[Records — start]

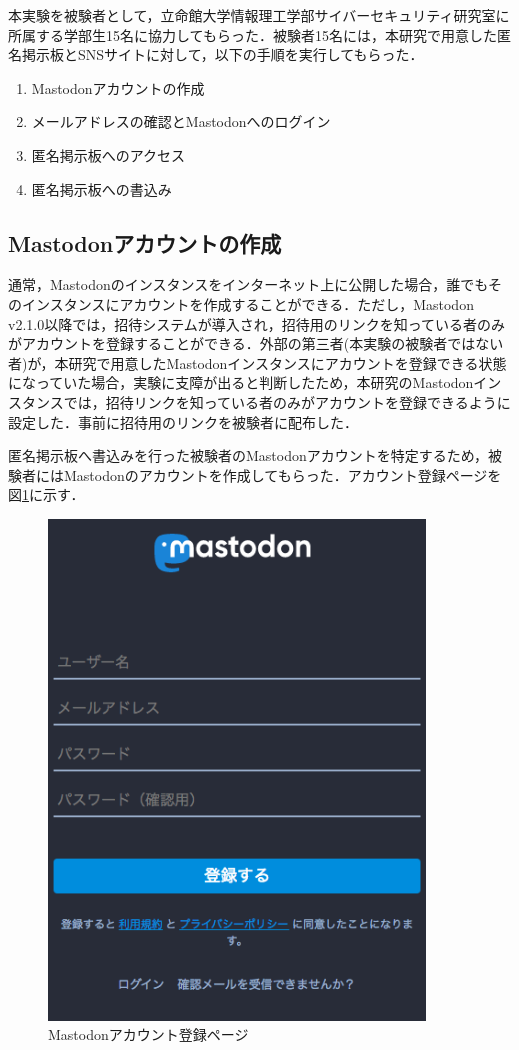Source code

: \documentclass[10pt, a4paper]{jreport}
\begin{document}
本実験を被験者として，立命館大学情報理工学部サイバーセキュリティ研究室に所属する学部生15名に協力してもらった．被験者15名には，本研究で用意した匿名掲示板とSNSサイトに対して，以下の手順を実行してもらった．

\begin{enumerate}
\item{Mastodonアカウントの作成}
\item{メールアドレスの確認とMastodonへのログイン}
\item{匿名掲示板へのアクセス}
\item{匿名掲示板への書込み}
\end{enumerate}

\subsection{Mastodonアカウントの作成}
通常，Mastodonのインスタンスをインターネット上に公開した場合，誰でもそのインスタンスにアカウントを作成することができる．ただし，Mastodon v2.1.0以降では，招待システムが導入され，招待用のリンクを知っている者のみがアカウントを登録することができる\cite{invite_system}．外部の第三者(本実験の被験者ではない者)が，本研究で用意したMastodonインスタンスにアカウントを登録できる状態になっていた場合，実験に支障が出ると判断したため，本研究のMastodonインスタンスでは，招待リンクを知っている者のみがアカウントを登録できるように設定した．事前に招待用のリンクを被験者に配布した．

匿名掲示板へ書込みを行った被験者のMastodonアカウントを特定するため，被験者にはMastodonのアカウントを作成してもらった．アカウント登録ページを図\ref{fig: account_registration}に示す．

\begin{figure}[H]
	\begin{center}
		\includegraphics[width=100mm]{figures/account_registration_screenshot.png}
	\end{center}
	\caption{Mastodonアカウント登録ページ}
	\label{fig: account_registration}
\end{figure}
\end{document}
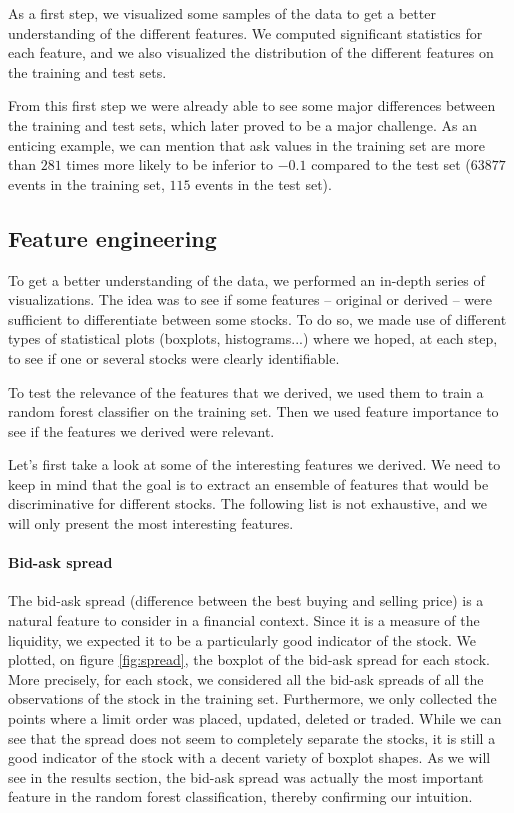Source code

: \documentclass[switch, 11pt]{article}
\begin{document}
\begin{multicols}{2}
    \vspace{-0.5cm}

    As a first step, we visualized some samples of the data to get a better understanding of the different features. We computed significant statistics for each feature, and we also visualized the distribution of the different features on the training and test sets.

    From this first step we were already able to see some major differences between the training and test sets, which later proved to be a major challenge. As an enticing example, we can mention that ask values in the training set are more than $281$ times more likely to be inferior to $-0.1$ compared to the test set ($63877$ events in the training set, $115$ events in the test set).

    \subsection{Feature engineering}
    To get a better understanding of the data, we performed an in-depth series of visualizations. The idea was to see if some features -- original or derived -- were sufficient to differentiate between some stocks. To do so, we made use of different types of statistical plots (boxplots, histograms...) where we hoped, at each step, to see if one or several stocks were clearly identifiable.

    To test the relevance of the features that we derived, we used them to train a random forest classifier on the training set. Then we used feature importance to see if the features we derived were relevant.

    Let's first take a look at some of the interesting features we derived. We need to keep in mind that the goal is to extract an ensemble of features that would be discriminative for different stocks. The following list is not exhaustive, and we will only present the most interesting features.

    \paragraph{Bid-ask spread}
    The bid-ask spread (difference between the best buying and selling price) is a natural feature to consider in a financial context. Since it is a measure of the liquidity, we expected it to be a particularly good indicator of the stock. We plotted, on figure \ref{fig:spread}, the boxplot of the bid-ask spread for each stock. More precisely, for each stock, we considered all the bid-ask spreads of all the observations of the stock in the training set. Furthermore, we only collected the points where a limit order was placed, updated, deleted or traded. While we can see that the spread does not seem to completely separate the stocks, it is still a good indicator of the stock with a decent variety of boxplot shapes. As we will see in the results section, the bid-ask spread was actually the most important feature in the random forest classification, thereby confirming our intuition.


\end{multicols}
\end{document}
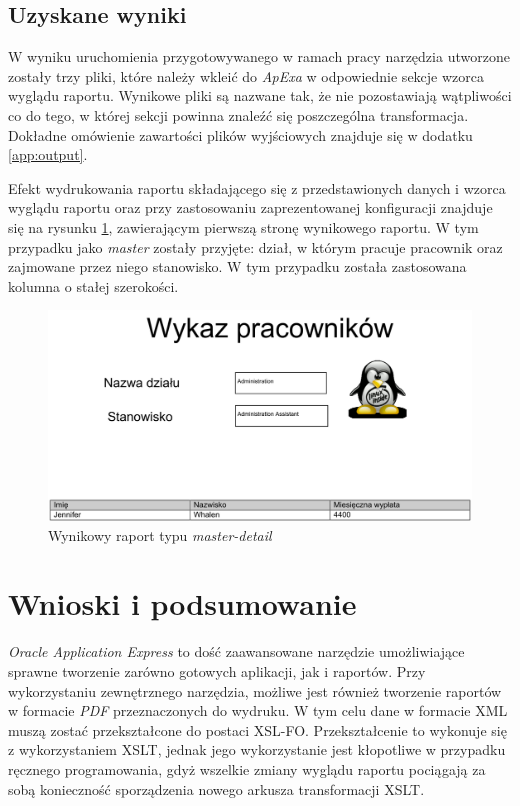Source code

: \documentclass[11pt,a4paper]{article}
\begin{document}
\subsection{Uzyskane wyniki} \label{test:result}
W wyniku uruchomienia przygotowywanego w ramach pracy narzędzia utworzone zostały trzy pliki, które należy wkleić do \emph{ApExa} w odpowiednie sekcje wzorca wyglądu raportu. Wynikowe pliki są nazwane tak, że nie pozostawiają wątpliwości co do tego, w której sekcji powinna znaleźć się poszczególna transformacja. Dokładne omówienie zawartości plików wyjściowych znajduje się w dodatku \ref{app:output}.

Efekt wydrukowania raportu składającego się z przedstawionych danych i wzorca wyglądu raportu oraz przy zastosowaniu zaprezentowanej konfiguracji znajduje się na rysunku \ref{img:wynikowy}, zawierającym pierwszą stronę wynikowego raportu. W tym przypadku jako \emph{master} zostały przyjęte: dział, w którym pracuje pracownik oraz zajmowane przez niego stanowisko. W tym przypadku została zastosowana kolumna o stałej szerokości. 

\begin{figure}
\centering
\includegraphics[scale=0.5,angle=90]{test-md}
\caption{Wynikowy raport typu \emph{master-detail}}
\label{img:wynikowy}
\end{figure}


\clearpage


\section{Wnioski i podsumowanie}
\emph{Oracle Application Express} to dość zaawansowane narzędzie umożliwiające sprawne tworzenie zarówno gotowych aplikacji, jak i raportów. Przy wykorzystaniu zewnętrznego narzędzia, możliwe jest również tworzenie raportów w formacie \emph{PDF} przeznaczonych do wydruku. W tym celu dane w formacie XML muszą zostać przekształcone do postaci XSL-FO. Przekształcenie to wykonuje się z wykorzystaniem XSLT, jednak jego wykorzystanie jest kłopotliwe w przypadku ręcznego programowania, gdyż wszelkie zmiany wyglądu raportu pociągają za sobą konieczność sporządzenia nowego arkusza transformacji XSLT.
\end{document}
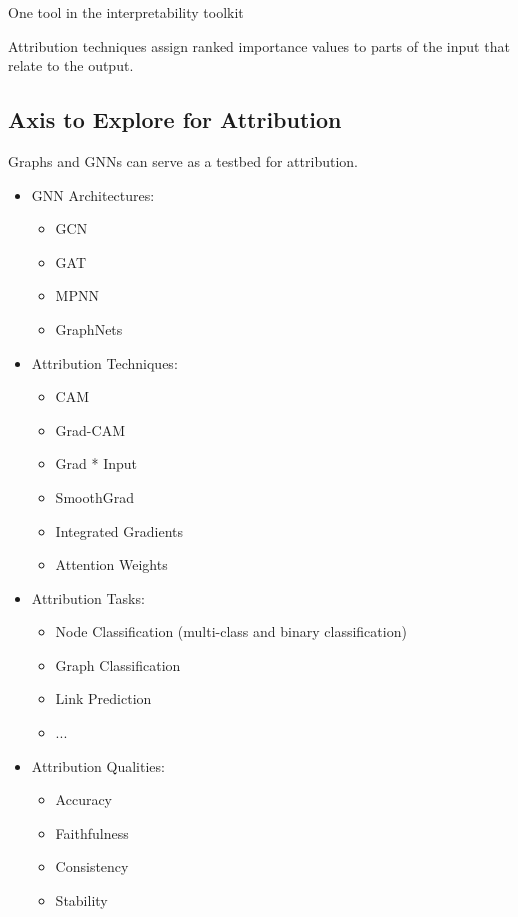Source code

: \begin{motivation}
    One tool in the interpretability toolkit
\end{motivation}

\begin{definition}
    Attribution techniques assign ranked importance values to parts of the input that relate to the output. 
\end{definition}

\subsection{Axis to Explore for Attribution}
\begin{motivation}
    Graphs and GNNs can serve as a testbed for attribution.
\end{motivation}
\begin{notes}
    \begin{itemize}
        \item GNN Architectures: 
        \begin{itemize}
            \item GCN
            \item GAT
            \item MPNN
            \item GraphNets
        \end{itemize}
        \item Attribution Techniques: 
        \begin{itemize}
            \item CAM 
            \item Grad-CAM
            \item Grad * Input
            \item SmoothGrad 
            \item Integrated Gradients
            \item Attention Weights
        \end{itemize}
        \item Attribution Tasks:
        \begin{itemize}
            \item Node Classification (multi-class and binary classification)
            \item Graph Classification
            \item Link Prediction
            \item ...
        \end{itemize}
        \item Attribution Qualities: 
        \begin{itemize}
            \item Accuracy
            \item Faithfulness
            \item Consistency
            \item Stability
        \end{itemize}
    \end{itemize}
\end{notes}

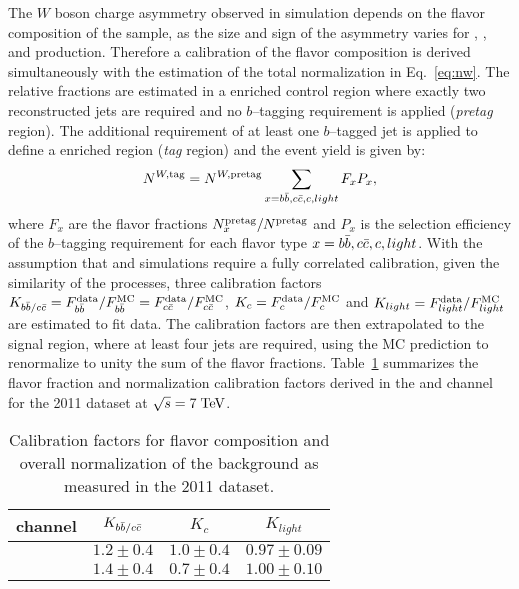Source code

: The $W$ boson charge asymmetry observed in simulation depends
on the flavor composition of the sample, as the size and sign of the
asymmetry varies for \wbb{}, \wcc{}, \wc{} and \wlight{} production.
Therefore a calibration of the flavor composition is derived
simultaneously with the estimation of the total normalization in
Eq.~\ref{eq:nw}.
The relative fractions are estimated in a \wjets{} enriched control
region where exactly two reconstructed jets are required and no
$b$--tagging requirement is applied ({\it pretag} region). 
The additional requirement of at least one $b$--tagged jet is applied
to define a \wbb{} enriched region ({\it tag} region) and the \wjets{}
event yield is given by: 
\begin{equation}
\label{eq:nwt}
N^{W,{\rm tag}} = 
N^{W,{\rm pretag}}
\sum_{x=b\bar{b}{}, c\bar{c}{}, c, light} F_xP_x,
\end{equation}
where $F_x$ are the flavor fractions $N^{\rm pretag}_x/N^{\rm pretag}$
and $P_x$ is the selection efficiency of the $b$--tagging requirement for each
flavor type $x = b\bar{b}{}, c\bar{c}{}, c, light$. 
 With the assumption that \wbb{} and \wcc{} simulations require a
 fully correlated calibration, given the similarity of the processes,
 three calibration factors $K_{b\bar{b}{}/c\bar{c}{}}=F^{\rm
   data}_{b\bar{b}{}}/F^{\rm MC}_{b\bar{b}{}}=F^{\rm
   data}_{c\bar{c}{}}/F^{\rm MC}_{c\bar{c}{}}$, $K_c=F^{\rm data}_{c}/F^{\rm MC}_{c}$ and $K_{light}=F^{\rm
  data}_{light}/F^{\rm MC}_{light}$ are estimated to fit data. The
calibration factors are then extrapolated to the signal region, where
at least four jets are required, using the MC prediction
to renormalize to unity the sum of the flavor fractions.
Table~\ref{tab:wsf} summarizes the flavor fraction and normalization
calibration factors derived in the \ejets{} and \mujets{} channel for
the 2011 dataset at $\sqrt{s} = 7 \; \mathrm{TeV}{}$.

\begin{table}
  \centering
  \begin{tabular}{lccc}
    \toprule
    channel   & $K_{b\bar{b}{}/c\bar{c}{}}$   & $K_{c}$       &
    $K_{light}$ \\
    \midrule
    \mujets{}  & $1.2\pm0.4$            & $1.0\pm0.4$ &
    $0.97\pm0.09$\\ 
    \ejets{}    & $1.4\pm0.4$            & $0.7\pm0.4$ &
    $1.00\pm0.10$\\ 
    \bottomrule
  \end{tabular}
  \caption{Calibration factors for flavor composition and overall
    normalization of the \wjets{} background as measured in the 2011 dataset.}
  \label{tab:wsf}
\end{table}

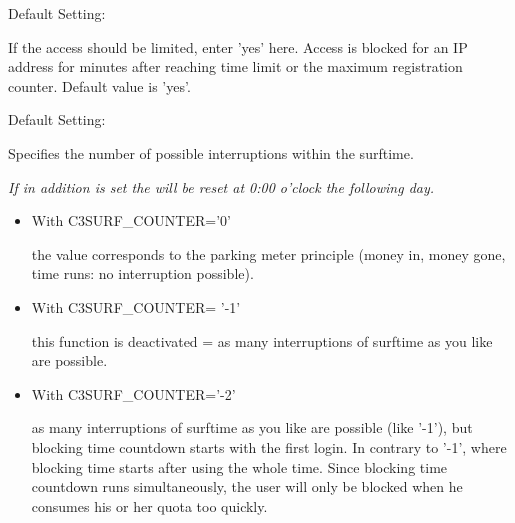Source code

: \begin{itemize}
\begin{description}

  Default Setting: 

  If the access should be limited, enter 'yes' here. Access is blocked for an IP
  address for  minutes after
  reaching time limit or the maximum registration counter. Default value is 'yes'.



  Default Setting: 

  Specifies the number of possible interruptions within the
  surftime.


  \emph{If in addition  is set the
   will be reset at 0:00 o'clock the following day.}

  \begin{itemize}
    \item{With C3SURF\_COUNTER='0'}

    the value corresponds to the parking meter principle (money in, money gone, time runs: no interruption
    possible).

    \item{With C3SURF\_COUNTER= '-1'}

    this function is deactivated = as many interruptions of surftime as you like are possible.

    \item{With C3SURF\_COUNTER='-2'}

    as many interruptions of surftime as you like are possible (like '-1'), but blocking time countdown
    starts with the first login. In contrary to '-1', where blocking time starts after using the whole time.
    Since blocking time countdown runs simultaneously, the user will only be blocked when he consumes his
    or her quota too quickly.


\end{itemize}
\end{description}
\end{itemize}

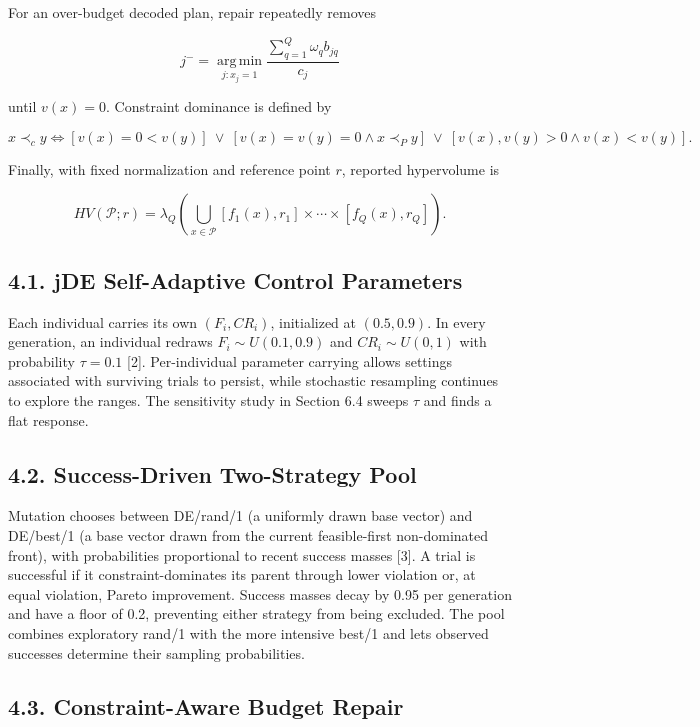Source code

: \documentclass[
  10pt,
  a4paper,
]{article}
\begin{document}
For an over-budget decoded plan, repair repeatedly removes

\[
j^-=\operatorname*{arg\,min}_{j:x_j=1}
\frac{\sum_{q=1}^{Q}\omega_q b_{jq}}{c_j}
\]

until \(v(x)=0\). Constraint dominance is defined by

\[
x\prec_c y\iff
[v(x)=0<v(y)]\ \lor\
[v(x)=v(y)=0\land x\prec_P y]\ \lor\
[v(x),v(y)>0\land v(x)<v(y)].
\]

Finally, with fixed normalization and reference point \(r\), reported
hypervolume is

\[
HV(\mathcal P;r)=\lambda_Q\!\left(\bigcup_{x\in\mathcal P}
[f_1(x),r_1]\times\cdots\times[f_Q(x),r_Q]\right).
\]

\subsection{4.1. jDE Self-Adaptive Control
Parameters}\label{jde-self-adaptive-control-parameters}

Each individual carries its own \((F_i, CR_i)\), initialized at
\((0.5, 0.9)\). In every generation, an individual redraws
\(F_i \sim U(0.1, 0.9)\) and \(CR_i \sim U(0, 1)\) with probability
\(\tau = 0.1\) {[}2{]}. Per-individual parameter carrying allows
settings associated with surviving trials to persist, while stochastic
resampling continues to explore the ranges. The sensitivity study in
Section 6.4 sweeps \(\tau\) and finds a flat response.

\subsection{4.2. Success-Driven Two-Strategy
Pool}\label{success-driven-two-strategy-pool}

Mutation chooses between DE/rand/1 (a uniformly drawn base vector) and
DE/best/1 (a base vector drawn from the current feasible-first
non-dominated front), with probabilities proportional to recent success
masses {[}3{]}. A trial is successful if it constraint-dominates its
parent through lower violation or, at equal violation, Pareto
improvement. Success masses decay by 0.95 per generation and have a
floor of 0.2, preventing either strategy from being excluded. The pool
combines exploratory rand/1 with the more intensive best/1 and lets
observed successes determine their sampling probabilities.

\subsection{4.3. Constraint-Aware Budget
Repair}\label{constraint-aware-budget-repair}
\end{document}
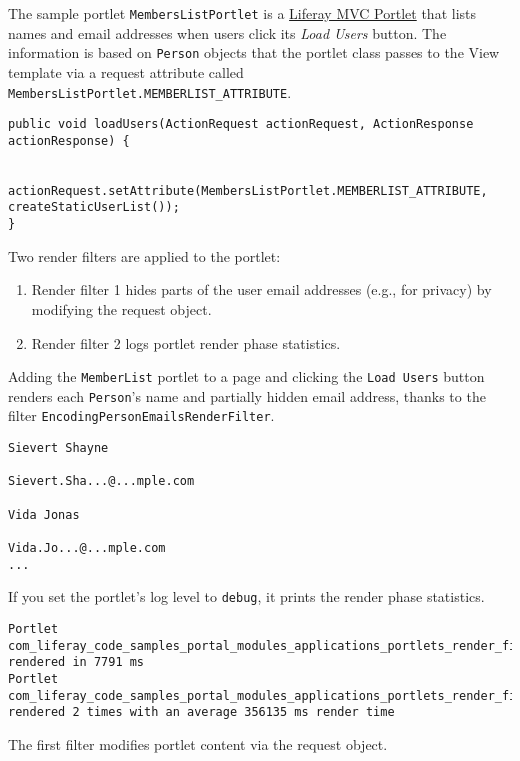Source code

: The sample portlet \texttt{MembersListPortlet} is a
\href{/docs/7-2/appdev/-/knowledge_base/a/liferay-mvc-portlet}{Liferay
MVC Portlet} that lists names and email addresses when users click its
\emph{Load Users} button. The information is based on \texttt{Person}
objects that the portlet class passes to the View template via a request
attribute called \texttt{MembersListPortlet.MEMBERLIST\_ATTRIBUTE}.

\begin{verbatim}
public void loadUsers(ActionRequest actionRequest, ActionResponse actionResponse) {

    actionRequest.setAttribute(MembersListPortlet.MEMBERLIST_ATTRIBUTE, createStaticUserList());
}
\end{verbatim}

Two render filters are applied to the portlet:

\begin{enumerate}
\def\labelenumi{\arabic{enumi}.}
\item
  Render filter 1 hides parts of the user email addresses (e.g., for
  privacy) by modifying the request object.
\item
  Render filter 2 logs portlet render phase statistics.
\end{enumerate}

Adding the \texttt{MemberList} portlet to a page and clicking the
\texttt{Load\ Users} button renders each \texttt{Person}'s name and
partially hidden email address, thanks to the filter
\texttt{EncodingPersonEmailsRenderFilter}.

\begin{verbatim}
Sievert Shayne

Sievert.Sha...@...mple.com

Vida Jonas

Vida.Jo...@...mple.com
...
\end{verbatim}

If you set the portlet's log level to \texttt{debug}, it prints the
render phase statistics.

\begin{verbatim}
Portlet com_liferay_code_samples_portal_modules_applications_portlets_render_filter_MembersListPortlet rendered in 7791 ms
Portlet com_liferay_code_samples_portal_modules_applications_portlets_render_filter_MembersListPortlet rendered 2 times with an average 356135 ms render time
\end{verbatim}

The first filter modifies portlet content via the request object.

[Records — finish]

If a line in the entries above contains "blocked", report it.

## Expected output
  If the access should be limited, enter 'yes' here. Access is blocked for an IP
    Since blocking time countdown runs simultaneously, the user will only be blocked when he consumes his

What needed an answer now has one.